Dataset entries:

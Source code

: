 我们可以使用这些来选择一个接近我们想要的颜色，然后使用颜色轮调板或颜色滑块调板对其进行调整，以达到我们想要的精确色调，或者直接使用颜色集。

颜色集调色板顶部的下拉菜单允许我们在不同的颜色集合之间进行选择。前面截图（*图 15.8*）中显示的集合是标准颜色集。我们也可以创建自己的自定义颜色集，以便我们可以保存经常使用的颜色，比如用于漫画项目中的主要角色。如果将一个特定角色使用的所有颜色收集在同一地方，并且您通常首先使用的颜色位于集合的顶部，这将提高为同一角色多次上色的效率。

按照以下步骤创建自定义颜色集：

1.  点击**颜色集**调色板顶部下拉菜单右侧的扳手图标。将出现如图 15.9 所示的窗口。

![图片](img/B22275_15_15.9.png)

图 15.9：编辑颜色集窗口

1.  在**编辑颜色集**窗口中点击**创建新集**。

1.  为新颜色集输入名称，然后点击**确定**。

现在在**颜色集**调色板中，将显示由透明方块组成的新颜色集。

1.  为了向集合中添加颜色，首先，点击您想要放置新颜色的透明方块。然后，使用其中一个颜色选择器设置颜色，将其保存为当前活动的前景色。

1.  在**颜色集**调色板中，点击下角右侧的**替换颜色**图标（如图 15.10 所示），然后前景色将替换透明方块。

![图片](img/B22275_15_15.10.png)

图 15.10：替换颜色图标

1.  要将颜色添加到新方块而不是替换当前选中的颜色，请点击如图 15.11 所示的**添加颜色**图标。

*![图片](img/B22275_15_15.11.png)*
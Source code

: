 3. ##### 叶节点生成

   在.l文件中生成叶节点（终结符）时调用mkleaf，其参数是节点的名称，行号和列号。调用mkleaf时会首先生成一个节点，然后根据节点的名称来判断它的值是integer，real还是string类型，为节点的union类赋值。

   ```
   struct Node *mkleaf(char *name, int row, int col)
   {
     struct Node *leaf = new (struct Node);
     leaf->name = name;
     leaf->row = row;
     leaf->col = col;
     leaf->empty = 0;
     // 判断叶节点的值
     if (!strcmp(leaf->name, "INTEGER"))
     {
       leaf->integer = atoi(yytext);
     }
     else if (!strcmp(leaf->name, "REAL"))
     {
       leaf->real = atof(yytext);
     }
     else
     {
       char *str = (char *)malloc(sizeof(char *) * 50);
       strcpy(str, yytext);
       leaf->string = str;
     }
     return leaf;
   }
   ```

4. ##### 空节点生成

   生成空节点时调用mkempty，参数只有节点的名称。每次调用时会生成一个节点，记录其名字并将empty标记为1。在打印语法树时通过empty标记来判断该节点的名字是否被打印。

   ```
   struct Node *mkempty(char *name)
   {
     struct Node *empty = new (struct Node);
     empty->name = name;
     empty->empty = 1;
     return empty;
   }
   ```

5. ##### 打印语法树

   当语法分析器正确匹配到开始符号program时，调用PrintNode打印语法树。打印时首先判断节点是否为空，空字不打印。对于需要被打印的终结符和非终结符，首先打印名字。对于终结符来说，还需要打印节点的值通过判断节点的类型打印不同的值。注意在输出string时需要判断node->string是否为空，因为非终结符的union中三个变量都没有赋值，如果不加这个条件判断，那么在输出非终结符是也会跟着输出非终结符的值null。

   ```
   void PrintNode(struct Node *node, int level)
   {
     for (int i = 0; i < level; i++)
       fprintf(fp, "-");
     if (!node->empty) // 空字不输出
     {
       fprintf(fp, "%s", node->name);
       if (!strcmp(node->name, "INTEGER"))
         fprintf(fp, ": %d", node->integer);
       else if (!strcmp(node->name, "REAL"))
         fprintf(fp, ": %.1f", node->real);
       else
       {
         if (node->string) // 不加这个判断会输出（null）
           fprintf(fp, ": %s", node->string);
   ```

---

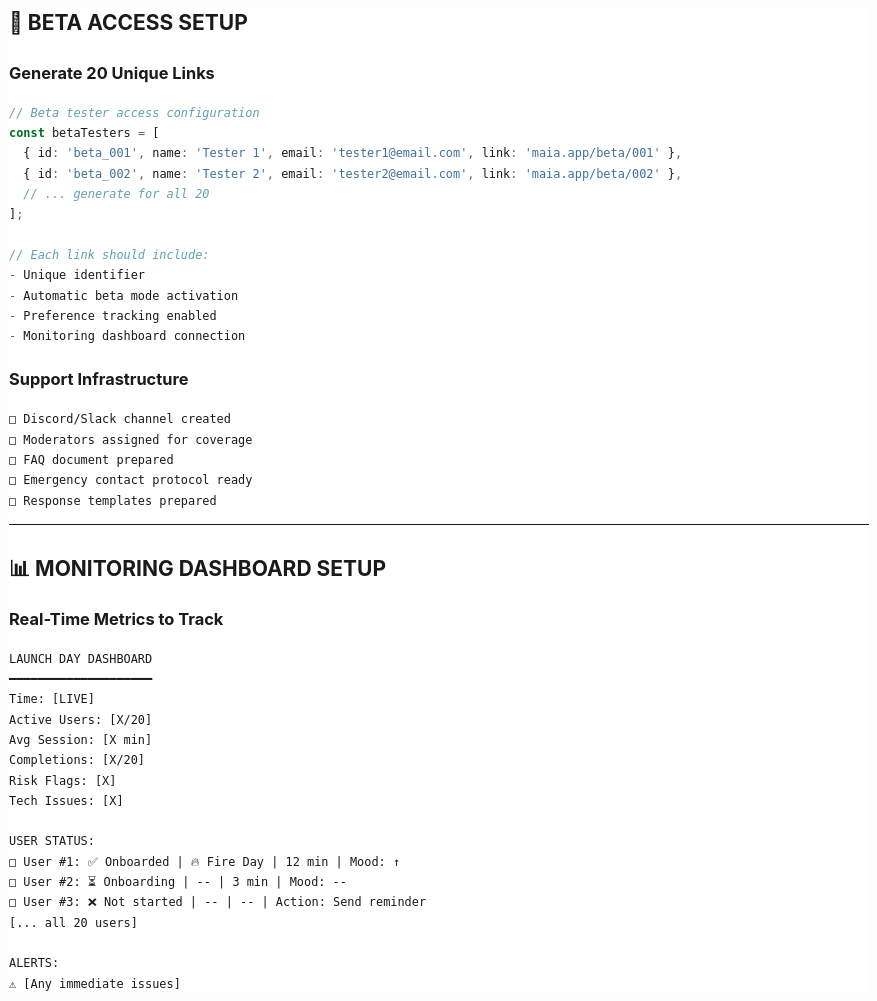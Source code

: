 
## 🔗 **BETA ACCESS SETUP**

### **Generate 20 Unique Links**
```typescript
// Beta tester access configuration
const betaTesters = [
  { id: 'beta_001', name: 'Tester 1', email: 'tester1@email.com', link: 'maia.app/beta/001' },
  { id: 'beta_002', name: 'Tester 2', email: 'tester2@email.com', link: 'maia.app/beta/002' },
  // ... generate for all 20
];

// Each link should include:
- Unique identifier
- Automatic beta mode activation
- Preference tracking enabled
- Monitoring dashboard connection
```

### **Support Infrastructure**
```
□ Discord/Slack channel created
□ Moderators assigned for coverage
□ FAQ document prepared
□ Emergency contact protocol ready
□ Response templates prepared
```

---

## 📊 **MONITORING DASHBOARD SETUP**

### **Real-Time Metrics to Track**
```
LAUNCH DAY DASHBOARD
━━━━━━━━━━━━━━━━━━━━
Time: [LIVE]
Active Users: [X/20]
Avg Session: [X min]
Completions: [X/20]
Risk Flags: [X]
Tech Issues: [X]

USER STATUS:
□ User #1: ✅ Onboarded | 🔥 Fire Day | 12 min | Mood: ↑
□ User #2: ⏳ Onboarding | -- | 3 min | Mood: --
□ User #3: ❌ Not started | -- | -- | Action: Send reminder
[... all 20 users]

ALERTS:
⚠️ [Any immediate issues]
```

Work request: Return, from the data above, each line in which the string "level" appears.

Response box:
   void PrintNode(struct Node *node, int level)
     for (int i = 0; i < level; i++)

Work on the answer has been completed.